Print the whole listing exactly as it appears, but skip the pictures.

• Data for review:
>>>>>

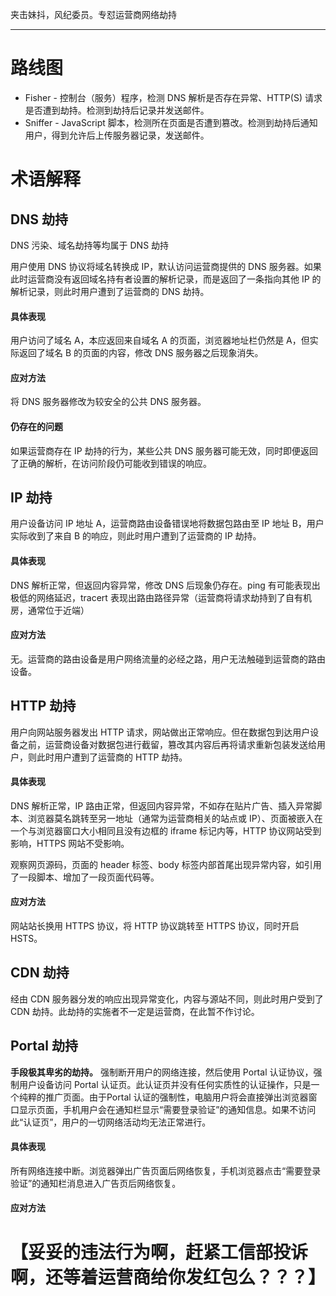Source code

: 夹击妹抖，风纪委员。专怼运营商网络劫持

---

路线图
===

* Fisher - 控制台（服务）程序，检测 DNS 解析是否存在异常、HTTP(S) 请求是否遭到劫持。检测到劫持后记录并发送邮件。
* Sniffer - JavaScript 脚本，检测所在页面是否遭到篡改。检测到劫持后通知用户，得到允许后上传服务器记录，发送邮件。

术语解释
====

## DNS 劫持

DNS 污染、域名劫持等均属于 DNS 劫持

用户使用 DNS 协议将域名转换成 IP，默认访问运营商提供的 DNS 服务器。如果此时运营商没有返回域名持有者设置的解析记录，而是返回了一条指向其他 IP 的解析记录，则此时用户遭到了运营商的 DNS 劫持。

#### 具体表现

用户访问了域名 A，本应返回来自域名 A 的页面，浏览器地址栏仍然是 A，但实际返回了域名 B 的页面的内容，修改 DNS 服务器之后现象消失。

#### 应对方法

将 DNS 服务器修改为较安全的公共 DNS 服务器。

#### 仍存在的问题

如果运营商存在 IP 劫持的行为，某些公共 DNS 服务器可能无效，同时即便返回了正确的解析，在访问阶段仍可能收到错误的响应。

## IP 劫持

用户设备访问 IP 地址 A，运营商路由设备错误地将数据包路由至 IP 地址 B，用户实际收到了来自 B 的响应，则此时用户遭到了运营商的 IP 劫持。

#### 具体表现

DNS 解析正常，但返回内容异常，修改 DNS 后现象仍存在。ping 有可能表现出极低的网络延迟，tracert 表现出路由路径异常（运营商将请求劫持到了自有机房，通常位于近端）

#### 应对方法

无。运营商的路由设备是用户网络流量的必经之路，用户无法触碰到运营商的路由设备。

## HTTP 劫持

用户向网站服务器发出 HTTP 请求，网站做出正常响应。但在数据包到达用户设备之前，运营商设备对数据包进行截留，篡改其内容后再将请求重新包装发送给用户，则此时用户遭到了运营商的 HTTP 劫持。

#### 具体表现

DNS 解析正常，IP 路由正常，但返回内容异常，不如存在贴片广告、插入异常脚本、浏览器莫名跳转至另一地址（通常为运营商相关的站点或 IP）、页面被嵌入在一个与浏览器窗口大小相同且没有边框的 iframe 标记内等，HTTP 协议网站受到影响，HTTPS 网站不受影响。

观察网页源码，页面的 header 标签、body 标签内部首尾出现异常内容，如引用了一段脚本、增加了一段页面代码等。

#### 应对方法

网站站长换用 HTTPS 协议，将 HTTP 协议跳转至 HTTPS 协议，同时开启 HSTS。

## CDN 劫持

经由 CDN 服务器分发的响应出现异常变化，内容与源站不同，则此时用户受到了 CDN 劫持。此劫持的实施者不一定是运营商，在此暂不作讨论。

## Portal 劫持

**手段极其卑劣的劫持。** 强制断开用户的网络连接，然后使用 Portal 认证协议，强制用户设备访问 Portal 认证页。此认证页并没有任何实质性的认证操作，只是一个纯粹的推广页面。由于Portal 认证的强制性，电脑用户将会直接弹出浏览器窗口显示页面，手机用户会在通知栏显示“需要登录验证”的通知信息。如果不访问此“认证页”，用户的一切网络活动均无法正常进行。

#### 具体表现

所有网络连接中断。浏览器弹出广告页面后网络恢复，手机浏览器点击“需要登录验证”的通知栏消息进入广告页后网络恢复。

#### 应对方法

# 【妥妥的违法行为啊，赶紧工信部投诉啊，还等着运营商给你发红包么？？？】
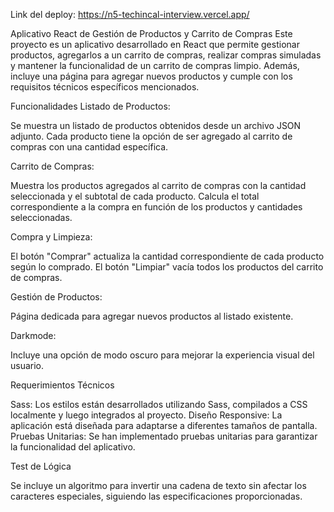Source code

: Link del deploy: https://n5-techincal-interview.vercel.app/

Aplicativo React de Gestión de Productos y Carrito de Compras
Este proyecto es un aplicativo desarrollado en React que permite gestionar productos, agregarlos a un carrito de compras, realizar compras simuladas y mantener la funcionalidad de un carrito de compras limpio. Además, incluye una página para agregar nuevos productos y cumple con los requisitos técnicos específicos mencionados.

Funcionalidades
Listado de Productos:

Se muestra un listado de productos obtenidos desde un archivo JSON adjunto.
Cada producto tiene la opción de ser agregado al carrito de compras con una cantidad específica.

Carrito de Compras:

Muestra los productos agregados al carrito de compras con la cantidad seleccionada y el subtotal de cada producto.
Calcula el total correspondiente a la compra en función de los productos y cantidades seleccionadas.

Compra y Limpieza:

El botón "Comprar" actualiza la cantidad correspondiente de cada producto según lo comprado.
El botón "Limpiar" vacía todos los productos del carrito de compras.

Gestión de Productos:

Página dedicada para agregar nuevos productos al listado existente.

Darkmode:

Incluye una opción de modo oscuro para mejorar la experiencia visual del usuario.

Requerimientos Técnicos

Sass: Los estilos están desarrollados utilizando Sass, compilados a CSS localmente y luego integrados al proyecto.
Diseño Responsive: La aplicación está diseñada para adaptarse a diferentes tamaños de pantalla.
Pruebas Unitarias: Se han implementado pruebas unitarias para garantizar la funcionalidad del aplicativo.


Test de Lógica

Se incluye un algoritmo para invertir una cadena de texto sin afectar los caracteres especiales, siguiendo las especificaciones proporcionadas.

<<<<<

• Task solution:
Source code

: 夹击妹抖，风纪委员。专怼运营商网络劫持

---

路线图
===

* Fisher - 控制台（服务）程序，检测 DNS 解析是否存在异常、HTTP(S) 请求是否遭到劫持。检测到劫持后记录并发送邮件。
* Sniffer - JavaScript 脚本，检测所在页面是否遭到篡改。检测到劫持后通知用户，得到允许后上传服务器记录，发送邮件。

术语解释
====

## DNS 劫持

DNS 污染、域名劫持等均属于 DNS 劫持

用户使用 DNS 协议将域名转换成 IP，默认访问运营商提供的 DNS 服务器。如果此时运营商没有返回域名持有者设置的解析记录，而是返回了一条指向其他 IP 的解析记录，则此时用户遭到了运营商的 DNS 劫持。

#### 具体表现

用户访问了域名 A，本应返回来自域名 A 的页面，浏览器地址栏仍然是 A，但实际返回了域名 B 的页面的内容，修改 DNS 服务器之后现象消失。

#### 应对方法

将 DNS 服务器修改为较安全的公共 DNS 服务器。

#### 仍存在的问题

如果运营商存在 IP 劫持的行为，某些公共 DNS 服务器可能无效，同时即便返回了正确的解析，在访问阶段仍可能收到错误的响应。

## IP 劫持

用户设备访问 IP 地址 A，运营商路由设备错误地将数据包路由至 IP 地址 B，用户实际收到了来自 B 的响应，则此时用户遭到了运营商的 IP 劫持。

#### 具体表现

DNS 解析正常，但返回内容异常，修改 DNS 后现象仍存在。ping 有可能表现出极低的网络延迟，tracert 表现出路由路径异常（运营商将请求劫持到了自有机房，通常位于近端）

#### 应对方法

无。运营商的路由设备是用户网络流量的必经之路，用户无法触碰到运营商的路由设备。

## HTTP 劫持

用户向网站服务器发出 HTTP 请求，网站做出正常响应。但在数据包到达用户设备之前，运营商设备对数据包进行截留，篡改其内容后再将请求重新包装发送给用户，则此时用户遭到了运营商的 HTTP 劫持。

#### 具体表现

DNS 解析正常，IP 路由正常，但返回内容异常，不如存在贴片广告、插入异常脚本、浏览器莫名跳转至另一地址（通常为运营商相关的站点或 IP）、页面被嵌入在一个与浏览器窗口大小相同且没有边框的 iframe 标记内等，HTTP 协议网站受到影响，HTTPS 网站不受影响。

观察网页源码，页面的 header 标签、body 标签内部首尾出现异常内容，如引用了一段脚本、增加了一段页面代码等。

#### 应对方法

网站站长换用 HTTPS 协议，将 HTTP 协议跳转至 HTTPS 协议，同时开启 HSTS。

## CDN 劫持

经由 CDN 服务器分发的响应出现异常变化，内容与源站不同，则此时用户受到了 CDN 劫持。此劫持的实施者不一定是运营商，在此暂不作讨论。

## Portal 劫持

**手段极其卑劣的劫持。** 强制断开用户的网络连接，然后使用 Portal 认证协议，强制用户设备访问 Portal 认证页。此认证页并没有任何实质性的认证操作，只是一个纯粹的推广页面。由于Portal 认证的强制性，电脑用户将会直接弹出浏览器窗口显示页面，手机用户会在通知栏显示“需要登录验证”的通知信息。如果不访问此“认证页”，用户的一切网络活动均无法正常进行。

#### 具体表现

所有网络连接中断。浏览器弹出广告页面后网络恢复，手机浏览器点击“需要登录验证”的通知栏消息进入广告页后网络恢复。

#### 应对方法

# 【妥妥的违法行为啊，赶紧工信部投诉啊，还等着运营商给你发红包么？？？】
Source code

: Link del deploy: https://n5-techincal-interview.vercel.app/

Aplicativo React de Gestión de Productos y Carrito de Compras
Este proyecto es un aplicativo desarrollado en React que permite gestionar productos, agregarlos a un carrito de compras, realizar compras simuladas y mantener la funcionalidad de un carrito de compras limpio. Además, incluye una página para agregar nuevos productos y cumple con los requisitos técnicos específicos mencionados.

Funcionalidades
Listado de Productos:

Se muestra un listado de productos obtenidos desde un archivo JSON adjunto.
Cada producto tiene la opción de ser agregado al carrito de compras con una cantidad específica.

Carrito de Compras:

Muestra los productos agregados al carrito de compras con la cantidad seleccionada y el subtotal de cada producto.
Calcula el total correspondiente a la compra en función de los productos y cantidades seleccionadas.

Compra y Limpieza:

El botón "Comprar" actualiza la cantidad correspondiente de cada producto según lo comprado.
El botón "Limpiar" vacía todos los productos del carrito de compras.

Gestión de Productos:

Página dedicada para agregar nuevos productos al listado existente.

Darkmode:

Incluye una opción de modo oscuro para mejorar la experiencia visual del usuario.

Requerimientos Técnicos

Sass: Los estilos están desarrollados utilizando Sass, compilados a CSS localmente y luego integrados al proyecto.
Diseño Responsive: La aplicación está diseñada para adaptarse a diferentes tamaños de pantalla.
Pruebas Unitarias: Se han implementado pruebas unitarias para garantizar la funcionalidad del aplicativo.


Test de Lógica

Se incluye un algoritmo para invertir una cadena de texto sin afectar los caracteres especiales, siguiendo las especificaciones proporcionadas.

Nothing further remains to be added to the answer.